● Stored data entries
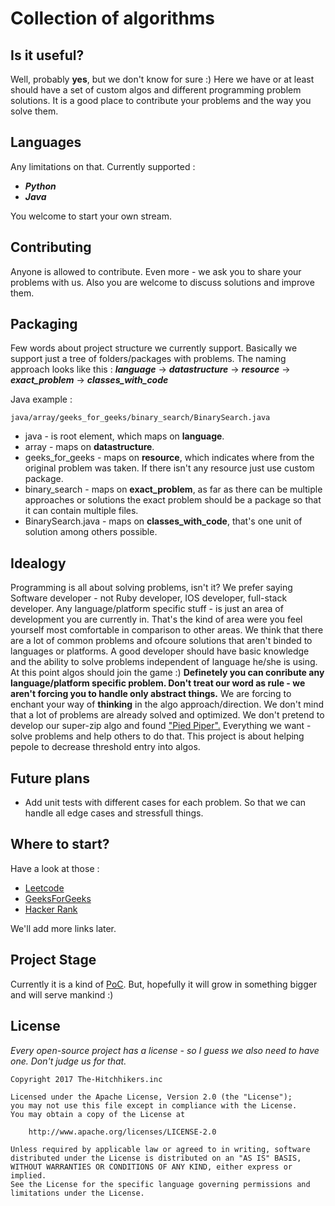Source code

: # Collection of algorithms

## **Is it useful?**

Well, probably **yes**, but we don't know for sure :)
Here we have or at least should have a set of custom algos and different programming problem solutions.
It is a good place to contribute your problems and the way you solve them.

## **Languages**

Any limitations on that.
Currently supported :

 - ***Python***
 - ***Java***

You welcome to start your own stream.

## **Contributing**

Anyone is allowed to contribute. Even more - we ask you to share your problems with us. 
Also you are welcome to discuss solutions and improve them.

## **Packaging**

Few words about project structure we currently support. Basically we support just a tree of folders/packages with problems.
The naming approach looks like this :
***language*** -> ***datastructure*** -> ***resource*** -> ***exact_problem*** -> ***classes_with_code***

Java example :

    java/array/geeks_for_geeks/binary_search/BinarySearch.java


 - java - is root element, which maps on **language**.
 - array - maps on **datastructure**.
 - geeks_for_geeks - maps on **resource**, which indicates where from the original problem was taken. If there isn't any resource just use custom package.
 - binary_search - maps on **exact_problem**, as far as there can be multiple approaches or solutions the exact problem should be a package so that it can contain multiple files.
 - BinarySearch.java - maps on **classes_with_code**, that's one unit of solution among others possible.

## **Idealogy**

Programming is all about solving problems, isn't it?
We prefer saying Software developer - not Ruby developer, IOS developer, full-stack developer.
Any language/platform specific stuff - is just an area of development you are currently in. 
That's the kind of area were you feel yourself most comfortable in comparison to other areas.
We think that there are a lot of common problems and ofcoure solutions that aren't binded to languages or platforms.
A good developer should have basic knowledge and the ability to solve problems independent of language he/she is using.
At this point algos should join the game :) 
**Definetely you can conribute any language/platform specific problem. Don't treat our word as rule - we aren't forcing you to handle only abstract things.**
We are forcing to enchant your way of **thinking** in the algo approach/direction.
We don't mind that a lot of problems are already solved and optimized. We don't pretend to develop our super-zip algo and found ["Pied Piper".](https://en.wikipedia.org/wiki/Silicon_Valley_%28TV_series%29)
Everything we want - solve problems and help others to do that. 
This project is about helping pepole to decrease threshold entry into algos. 

## **Future plans**

 - Add unit tests with different cases for each problem. So that we can handle all edge cases and stressfull things.  

## **Where to start?**

Have a look at those :

 - [Leetcode](https://leetcode.com/)
 - [GeeksForGeeks](http://www.geeksforgeeks.org/)
 - [Hacker Rank](https://www.hackerrank.com)

We'll add more links later.

## **Project Stage**

Currently it is a kind of [PoC](https://en.wikipedia.org/wiki/Proof_of_concept).
But, hopefully it will grow in something bigger and will serve mankind :) 

## **License**

*Every open-source project has a license - so I guess we also need to have one. Don't judge us for that.*

    Copyright 2017 The-Hitchhikers.inc
    
    Licensed under the Apache License, Version 2.0 (the "License");
    you may not use this file except in compliance with the License.
    You may obtain a copy of the License at
    
        http://www.apache.org/licenses/LICENSE-2.0
    
    Unless required by applicable law or agreed to in writing, software
    distributed under the License is distributed on an "AS IS" BASIS,
    WITHOUT WARRANTIES OR CONDITIONS OF ANY KIND, either express or implied.
    See the License for the specific language governing permissions and
    limitations under the License.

● THE TASK
Report every line of the records that contains the word "https".

● RESULT BELOW
We don't mind that a lot of problems are already solved and optimized. We don't pretend to develop our super-zip algo and found ["Pied Piper".](https://en.wikipedia.org/wiki/Silicon_Valley_%28TV_series%29)
 - [Leetcode](https://leetcode.com/)
 - [Hacker Rank](https://www.hackerrank.com)
Currently it is a kind of [PoC](https://en.wikipedia.org/wiki/Proof_of_concept).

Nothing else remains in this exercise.